> [What is required]
The required output is a copy of each line in the material below that includes "Created".

> [Records shown]
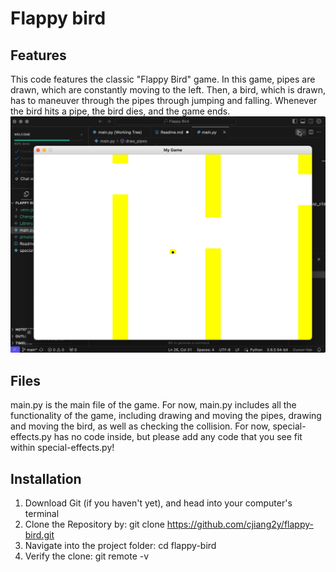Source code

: # Flappy bird

## Features
This code features the classic "Flappy Bird" game. In this game, pipes are drawn, which are constantly moving to the left. Then, a bird, which is drawn, has to maneuver through the pipes through jumping and falling. Whenever the bird hits a pipe, the bird dies, and the game ends.
![Flappy Bird](flappy-bird-pic.jpg)

## Files
main.py is the main file of the game. For now, main.py includes all the functionality of the game, including drawing and moving the pipes, drawing and moving the bird, as well as checking the collision. For now, special-effects.py has no code inside, but please add any code that you see fit within special-effects.py!

## Installation
1. Download Git (if you haven't yet), and head into your computer's terminal
2. Clone the Repository by: git clone https://github.com/cjiang2y/flappy-bird.git
3. Navigate into the project folder: cd flappy-bird
4. Verify the clone: git remote -v
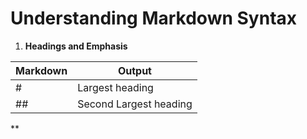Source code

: # Understanding Markdown Syntax #

1. **Headings and Emphasis**

| Markdown  | Output   |
| ---       | ---      |
|   #       | Largest heading     |
|   ##      | Second Largest heading     |
**
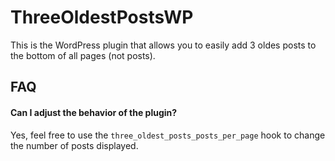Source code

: 
# ThreeOldestPostsWP

This is the WordPress plugin that allows you to easily add 3 oldes posts to the bottom of all pages (not posts). 


## FAQ

#### Can I adjust the behavior of the plugin?

Yes, feel free to use the `three_oldest_posts_posts_per_page` hook to change the number of posts displayed.
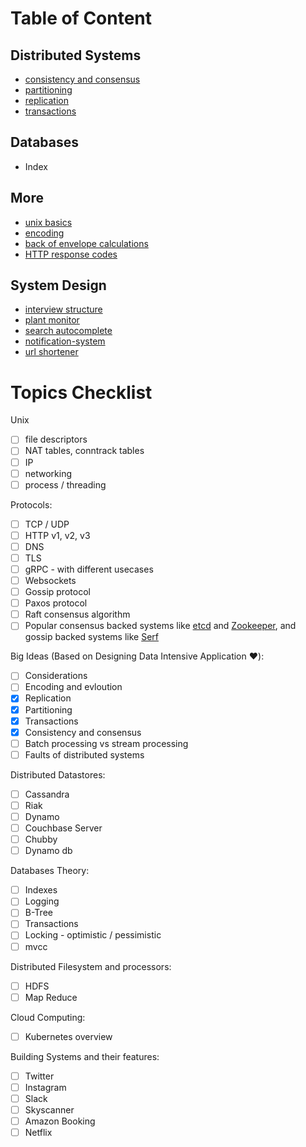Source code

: 
# Table of Content

## Distributed Systems
- [consistency and consensus](distributed-systems-and-more/consistency-and-consensus.md)
- [partitioning](distributed-systems-and-more/partitioning.md)
- [replication](distributed-systems-and-more/replication.md)
- [transactions](distributed-systems-and-more/transactions.md)

## Databases
- Index

## More
- [unix basics](distributed-systems-and-more/unix-basics.md)
- [encoding](distributed-systems-and-more/encoding.md)
- [back of envelope calculations](distributed-systems-and-more/back-of-envelope-calculations.md)
- [HTTP response codes](distributed-systems-and-more/http-response-codes.md)

## System Design
- [interview structure](system-design/interview-structure.md)
- [plant monitor](system-design/plant-monitor.md)
- [search autocomplete](system-design/search-autocomplete.md)
- [notification-system](system-design/notification-system.md)
- [url shortener](system-design/url-shortener)


# Topics Checklist
Unix

- [ ] file descriptors
- [ ] NAT tables, conntrack tables
- [ ] IP
- [ ] networking
- [ ] process / threading

Protocols:

- [ ] TCP / UDP
- [ ] HTTP v1, v2, v3
- [ ] DNS
- [ ] TLS
- [ ] gRPC - with different usecases
- [ ] Websockets
- [ ] Gossip protocol
- [ ] Paxos protocol
- [ ] Raft consensus algorithm
- [ ] Popular consensus backed systems like [etcd](https://github.com/coreos/etcd) and [Zookeeper](https://zookeeper.apache.org/), and gossip backed systems like [Serf](https://www.google.co.uk/search?q=serf+gossip&oq=serf+gossip&aqs=chrome..69i57.2442j0j1&sourceid=chrome&ie=UTF-8)

Big Ideas (Based on Designing Data Intensive Application ♥️):

- [ ] Considerations
- [ ] Encoding and evloution
- [x] Replication
- [x] Partitioning
- [x] Transactions
- [x] Consistency and consensus
- [ ] Batch processing vs stream processing
- [ ] Faults of distributed systems

Distributed Datastores:

- [ ] Cassandra 
- [ ] Riak
- [ ] Dynamo
- [ ] Couchbase Server
- [ ] Chubby
- [ ] Dynamo db

Databases Theory:

- [ ] Indexes
- [ ] Logging
- [ ] B-Tree
- [ ] Transactions
- [ ] Locking - optimistic / pessimistic
- [ ] mvcc

Distributed Filesystem and processors:

- [ ] HDFS
- [ ] Map Reduce 

Cloud Computing:

- [ ] Kubernetes overview 

Building Systems and their features:

- [ ] Twitter
- [ ] Instagram
- [ ] Slack
- [ ] Skyscanner
- [ ] Amazon Booking
- [ ] Netflix

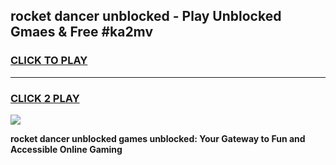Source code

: 
## rocket dancer unblocked - Play Unblocked Gmaes & Free #ka2mv
<h3>
<a href="https://news.freeplayer.one?title=rocket_dancer_unblocked&ref=03M">CLICK TO PLAY</a></h3>
<hr>

<h3>
<a href="https://news.freeplayer.one?title=rocket_dancer_unblocked&ref=03M">CLICK 2 PLAY</a>
  
</h3>

<a href="https://news.freeplayer.one?title=rocket_dancer_unblocked&ref=03M"><img src="https://clearcache.store/games.png"></a>


**rocket dancer unblocked games unblocked: Your Gateway to Fun and Accessible Online Gaming**
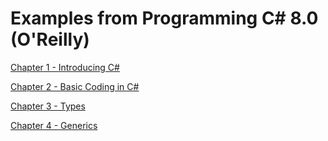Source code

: # Examples from Programming C# 8.0 (O'Reilly)

[Chapter 1 - Introducing C#](Ch01/Ch01.md)

[Chapter 2 - Basic Coding in C#](Ch02/Ch02.md)

[Chapter 3 - Types](Ch03/Ch03.md)

[Chapter 4 - Generics](Ch04/Ch04.md)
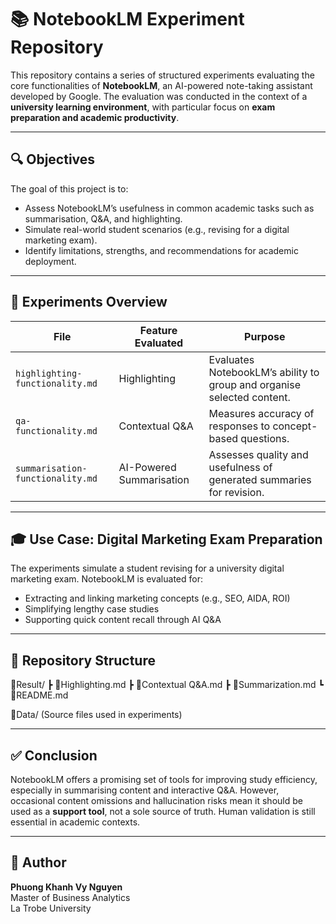 # 📚 NotebookLM Experiment Repository

This repository contains a series of structured experiments evaluating the core functionalities of **NotebookLM**, an AI-powered note-taking assistant developed by Google. The evaluation was conducted in the context of a **university learning environment**, with particular focus on **exam preparation and academic productivity**.

---

## 🔍 Objectives

The goal of this project is to:
- Assess NotebookLM’s usefulness in common academic tasks such as summarisation, Q&A, and highlighting.
- Simulate real-world student scenarios (e.g., revising for a digital marketing exam).
- Identify limitations, strengths, and recommendations for academic deployment.

---

## 🧪 Experiments Overview

| **File**                         | **Feature Evaluated**         | **Purpose**                                                                 |
|----------------------------------|-------------------------------|------------------------------------------------------------------------------|
| `highlighting-functionality.md` | Highlighting                  | Evaluates NotebookLM’s ability to group and organise selected content.      |
| `qa-functionality.md`           | Contextual Q&A                | Measures accuracy of responses to concept-based questions.                  |
| `summarisation-functionality.md`| AI-Powered Summarisation      | Assesses quality and usefulness of generated summaries for revision.        |

---

## 🎓 Use Case: Digital Marketing Exam Preparation

The experiments simulate a student revising for a university digital marketing exam. NotebookLM is evaluated for:
- Extracting and linking marketing concepts (e.g., SEO, AIDA, ROI)
- Simplifying lengthy case studies
- Supporting quick content recall through AI Q&A

---

## 📁 Repository Structure

📂Result/ 
┣ 📄Highlighting.md
┣ 📄Contextual Q&A.md
┣ 📄Summarization.md
┗ 📄README.md

📂Data/ (Source files used in experiments)

---

## ✅ Conclusion

NotebookLM offers a promising set of tools for improving study efficiency, especially in summarising content and interactive Q&A. However, occasional content omissions and hallucination risks mean it should be used as a **support tool**, not a sole source of truth. Human validation is still essential in academic contexts.

---

## 📌 Author

**Phuong Khanh Vy Nguyen**  
Master of Business Analytics  
La Trobe University  

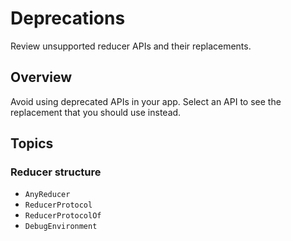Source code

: # Deprecations

Review unsupported reducer APIs and their replacements.

## Overview

Avoid using deprecated APIs in your app. Select an API to see the replacement that you should use
instead.

## Topics

### Reducer structure

- ``AnyReducer``
- ``ReducerProtocol``
- ``ReducerProtocolOf``
- ``DebugEnvironment``
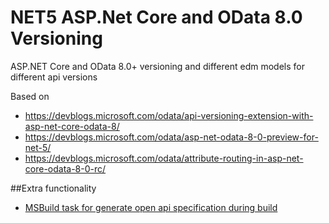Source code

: # NET5 ASP.Net Core and OData 8.0 Versioning

ASP.NET Core and OData 8.0+ versioning and different edm models for different api versions

Based on 
- https://devblogs.microsoft.com/odata/api-versioning-extension-with-asp-net-core-odata-8/
- https://devblogs.microsoft.com/odata/asp-net-odata-8-0-preview-for-net-5/
- https://devblogs.microsoft.com/odata/attribute-routing-in-asp-net-core-odata-8-0-rc/

##Extra functionality
- [MSBuild task for generate open api specification during build](https://github.com/StennGroup/stenn-aspnetcore-versioning/tree/master/src/Stenn.AspNetCore.Versioning.MSBuild.Swashbuckle) 
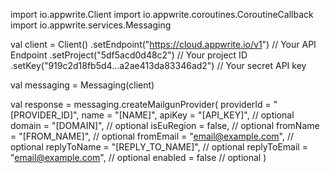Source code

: import io.appwrite.Client
import io.appwrite.coroutines.CoroutineCallback
import io.appwrite.services.Messaging

val client = Client()
    .setEndpoint("https://cloud.appwrite.io/v1") // Your API Endpoint
    .setProject("5df5acd0d48c2") // Your project ID
    .setKey("919c2d18fb5d4...a2ae413da83346ad2") // Your secret API key

val messaging = Messaging(client)

val response = messaging.createMailgunProvider(
    providerId = "[PROVIDER_ID]",
    name = "[NAME]",
    apiKey = "[API_KEY]", // optional
    domain = "[DOMAIN]", // optional
    isEuRegion = false, // optional
    fromName = "[FROM_NAME]", // optional
    fromEmail = "email@example.com", // optional
    replyToName = "[REPLY_TO_NAME]", // optional
    replyToEmail = "email@example.com", // optional
    enabled = false // optional
)
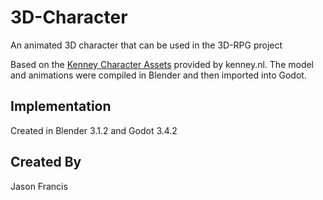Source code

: # 3D-Character

An animated 3D character that can be used in the 3D-RPG project

Based on the [Kenney Character Assets](https://kenney.itch.io/kenney-character-assets) provided by kenney.nl. The model and animations were compiled in Blender and then imported into Godot.

## Implementation

Created in Blender 3.1.2 and Godot 3.4.2

## Created By

Jason Francis
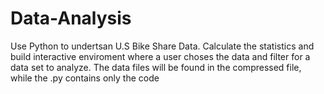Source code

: # Data-Analysis
Use Python to undertsan U.S Bike Share Data. Calculate the statistics and
build interactive enviroment where a user choses the data and filter for a data set to analyze.
The data files will be found in the compressed file,
while the .py contains only the code
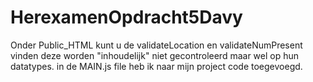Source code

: # HerexamenOpdracht5Davy

Onder Public_HTML kunt u de validateLocation en validateNumPresent vinden
deze worden "inhoudelijk" niet gecontroleerd maar wel op hun datatypes.
in de MAIN.js file heb ik naar mijn project code toegevoegd.
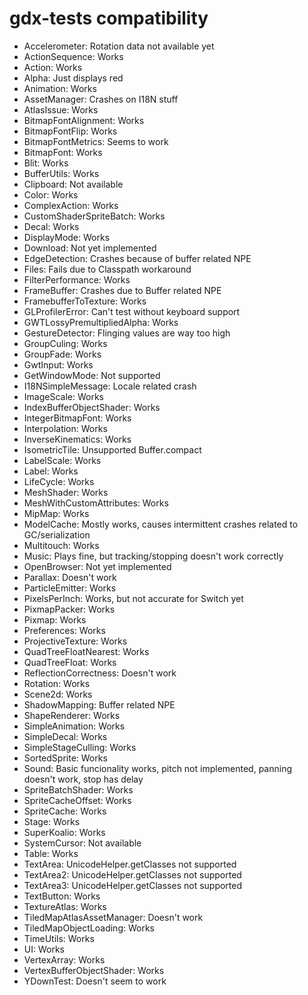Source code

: # gdx-tests compatibility

- Accelerometer: Rotation data not available yet
- ActionSequence: Works
- Action: Works
- Alpha: Just displays red
- Animation: Works
- AssetManager: Crashes on I18N stuff
- AtlasIssue: Works
- BitmapFontAlignment: Works
- BitmapFontFlip: Works
- BitmapFontMetrics: Seems to work
- BitmapFont: Works
- Blit: Works
- BufferUtils: Works
- Clipboard: Not available
- Color: Works
- ComplexAction: Works
- CustomShaderSpriteBatch: Works
- Decal: Works
- DisplayMode: Works
- Download: Not yet implemented
- EdgeDetection: Crashes because of buffer related NPE
- Files: Fails due to Classpath workaround
- FilterPerformance: Works
- FrameBuffer: Crashes due to Buffer related NPE
- FramebufferToTexture: Works
- GLProfilerError: Can't test without keyboard support
- GWTLossyPremultipliedAlpha: Works
- GestureDetector: Flinging values are way too high
- GroupCuling: Works
- GroupFade: Works
- GwtInput: Works
- GetWindowMode: Not supported
- I18NSimpleMessage: Locale related crash
- ImageScale: Works
- IndexBufferObjectShader: Works
- IntegerBitmapFont: Works
- Interpolation: Works
- InverseKinematics: Works
- IsometricTile: Unsupported Buffer.compact
- LabelScale: Works
- Label: Works
- LifeCycle: Works
- MeshShader: Works
- MeshWithCustomAttributes: Works
- MipMap: Works
- ModelCache: Mostly works, causes intermittent crashes related to GC/serialization
- Multitouch: Works
- Music: Plays fine, but tracking/stopping doesn't work correctly
- OpenBrowser: Not yet implemented
- Parallax: Doesn't work
- ParticleEmitter: Works
- PixelsPerInch: Works, but not accurate for Switch yet
- PixmapPacker: Works
- Pixmap: Works
- Preferences: Works
- ProjectiveTexture: Works
- QuadTreeFloatNearest: Works
- QuadTreeFloat: Works
- ReflectionCorrectness: Doesn't work
- Rotation: Works
- Scene2d: Works
- ShadowMapping: Buffer related NPE
- ShapeRenderer: Works
- SimpleAnimation: Works
- SimpleDecal: Works
- SimpleStageCulling: Works
- SortedSprite: Works
- Sound: Basic funcionality works, pitch not implemented, panning doesn't work, stop has delay
- SpriteBatchShader: Works
- SpriteCacheOffset: Works
- SpriteCache: Works
- Stage: Works
- SuperKoalio: Works
- SystemCursor: Not available
- Table: Works
- TextArea: UnicodeHelper.getClasses not supported
- TextArea2: UnicodeHelper.getClasses not supported
- TextArea3: UnicodeHelper.getClasses not supported
- TextButton: Works
- TextureAtlas: Works
- TiledMapAtlasAssetManager: Doesn't work
- TiledMapObjectLoading: Works
- TimeUtils: Works
- UI: Works
- VertexArray: Works
- VertexBufferObjectShader: Works
- YDownTest: Doesn't seem to work

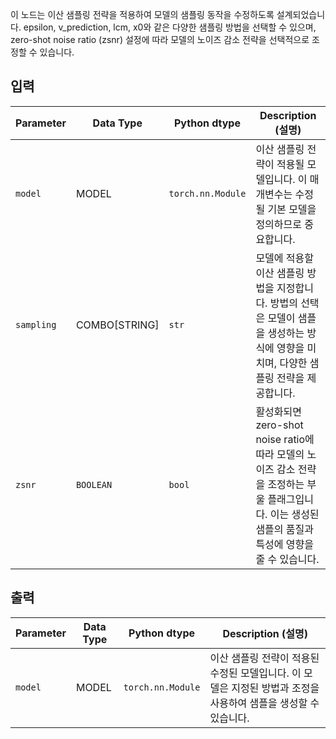 
이 노드는 이산 샘플링 전략을 적용하여 모델의 샘플링 동작을 수정하도록 설계되었습니다. epsilon, v_prediction, lcm, x0와 같은 다양한 샘플링 방법을 선택할 수 있으며, zero-shot noise ratio (zsnr) 설정에 따라 모델의 노이즈 감소 전략을 선택적으로 조정할 수 있습니다.

## 입력

| Parameter | Data Type | Python dtype     | Description (설명) |
|-----------|--------------|-------------------|-------------|
| `model`   | MODEL     | `torch.nn.Module` | 이산 샘플링 전략이 적용될 모델입니다. 이 매개변수는 수정될 기본 모델을 정의하므로 중요합니다. |
| `sampling`| COMBO[STRING] | `str`           | 모델에 적용할 이산 샘플링 방법을 지정합니다. 방법의 선택은 모델이 샘플을 생성하는 방식에 영향을 미치며, 다양한 샘플링 전략을 제공합니다. |
| `zsnr`    | `BOOLEAN`   | `bool`           | 활성화되면 zero-shot noise ratio에 따라 모델의 노이즈 감소 전략을 조정하는 부울 플래그입니다. 이는 생성된 샘플의 품질과 특성에 영향을 줄 수 있습니다. |

## 출력

| Parameter | Data Type | Python dtype     | Description (설명) |
|-----------|-------------|-------------------|-------------|
| `model`   | MODEL     | `torch.nn.Module` | 이산 샘플링 전략이 적용된 수정된 모델입니다. 이 모델은 지정된 방법과 조정을 사용하여 샘플을 생성할 수 있습니다. |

> [Completed task]
Created in Blender 3.1.2 and Godot 3.4.2
## Created By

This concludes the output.